Beemo supports custom project level configuration through the settings property. A property which accepts an object of any key-value pair. This property is not used by Beemo itself, so is free from any possible collisions.

.config/beemo.ts
export default {
module: '<config-module>',
settings: {
whateverYouWant: 'here',
coolRight: true,
},
};

These settings can then be accessed through the tool instance.

tool.config.settings.coolRight; // boolean

Branded tooling#

The Beemo command line and configuration can be renamed to offer a better and more immersive branding experience, especially when used at a large company.
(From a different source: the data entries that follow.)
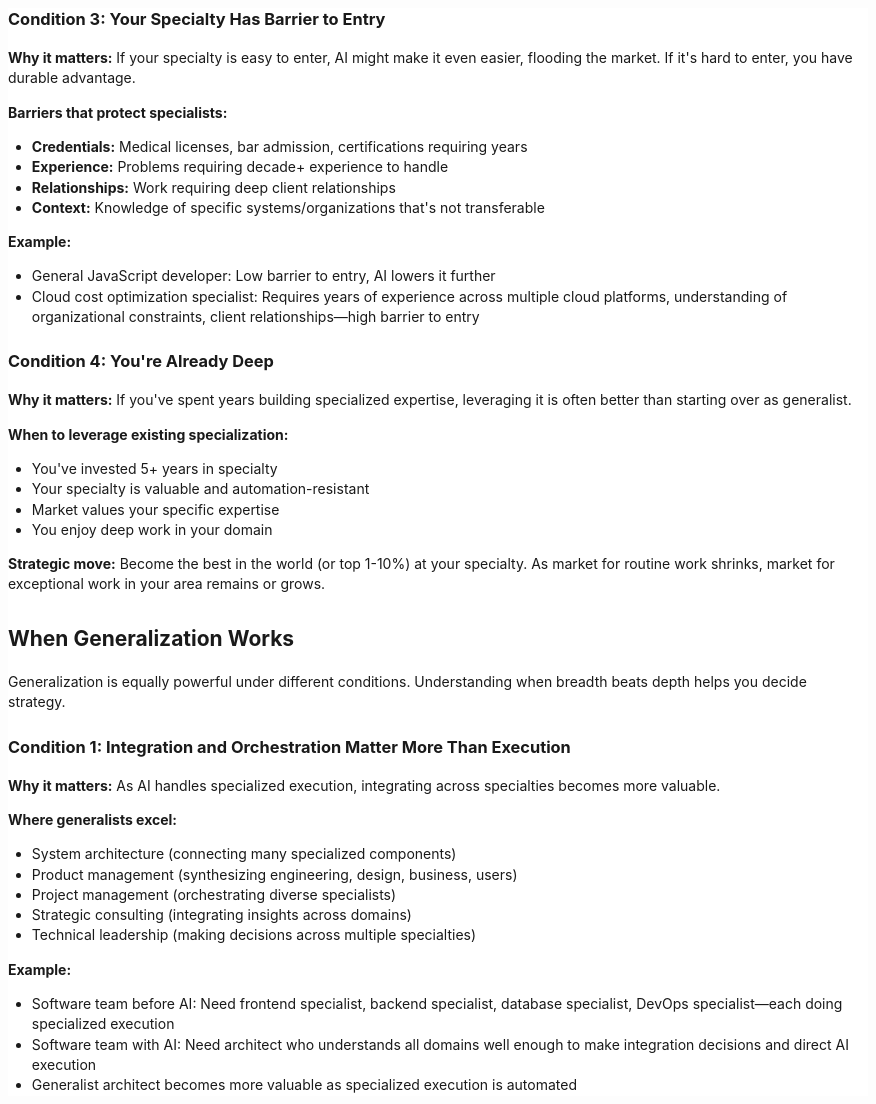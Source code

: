 ### Condition 3: Your Specialty Has Barrier to Entry

**Why it matters:** If your specialty is easy to enter, AI might make it even easier, flooding the market. If it's hard to enter, you have durable advantage.

**Barriers that protect specialists:**
- **Credentials:** Medical licenses, bar admission, certifications requiring years
- **Experience:** Problems requiring decade+ experience to handle
- **Relationships:** Work requiring deep client relationships
- **Context:** Knowledge of specific systems/organizations that's not transferable

**Example:**
- General JavaScript developer: Low barrier to entry, AI lowers it further
- Cloud cost optimization specialist: Requires years of experience across multiple cloud platforms, understanding of organizational constraints, client relationships—high barrier to entry

### Condition 4: You're Already Deep

**Why it matters:** If you've spent years building specialized expertise, leveraging it is often better than starting over as generalist.

**When to leverage existing specialization:**
- You've invested 5+ years in specialty
- Your specialty is valuable and automation-resistant
- Market values your specific expertise
- You enjoy deep work in your domain

**Strategic move:** Become the best in the world (or top 1-10%) at your specialty. As market for routine work shrinks, market for exceptional work in your area remains or grows.

## When Generalization Works

Generalization is equally powerful under different conditions. Understanding when breadth beats depth helps you decide strategy.

### Condition 1: Integration and Orchestration Matter More Than Execution

**Why it matters:** As AI handles specialized execution, integrating across specialties becomes more valuable.

**Where generalists excel:**
- System architecture (connecting many specialized components)
- Product management (synthesizing engineering, design, business, users)
- Project management (orchestrating diverse specialists)
- Strategic consulting (integrating insights across domains)
- Technical leadership (making decisions across multiple specialties)

**Example:**
- Software team before AI: Need frontend specialist, backend specialist, database specialist, DevOps specialist—each doing specialized execution
- Software team with AI: Need architect who understands all domains well enough to make integration decisions and direct AI execution
- Generalist architect becomes more valuable as specialized execution is automated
To start, create a new executable in your configuration module at bin/<name>.js (name must be camel-case), with the following contents (which simply runs Beemo's console).

In the upcoming examples, we will use "BMO" as the brand, but feel free to plug in whatever you'd like.

#!/usr/bin/env node
// Name of your company, project, etc in a human-readable format
process.env.BEEMO_BRAND_NAME = 'BMO';
// Name of the command line binary in camel-case
process.env.BEEMO_BRAND_BINARY = 'bmo';
// NPM configuration module that houses shared configs and the binary itself
process.env.BEEMO_CONFIG_MODULE = '@bmo/dev';
// Custom documentation website to display in help output
process.env.BEEMO_MANUAL_URL = 'https://custom/manual/url';
require('@beemo/cli/bin');

Be sure to reference your new executable in your configuration module's package.json.

package.json
{
"bin": {
"bmo": "./bin/bmo.js"
}
}

If BEEMO_CONFIG_MODULE is not defined in your custom binary (above), each consumer will need to manually configure it.

.config/bmo.ts
export default {
module: '@bmo/dev',
};

Does change#

  • Binary executable name and project title: bmo run-driver babel
  • Config file names: .config/bmo.js, .config/bmo/babel.js, etc
  • Beemo process global: process.bmo
  • Debug namespace: DEBUG=bmo:*

Does not change#

  • Driver and script package names: @beemo/driver-babel, beemo-script-build, etc

CLI themes#

Beemo is built on Boost, a powerful dev tool framework, which provides the ability to theme the command line output (by changing important colors). To activate a theme, pass a BOOSTJS_CLI_THEME environment variable with the name of the theme.

BOOSTJS_CLI_THEME=one-dark yarn beemo babel

View the list of available themes on the official Boost repository.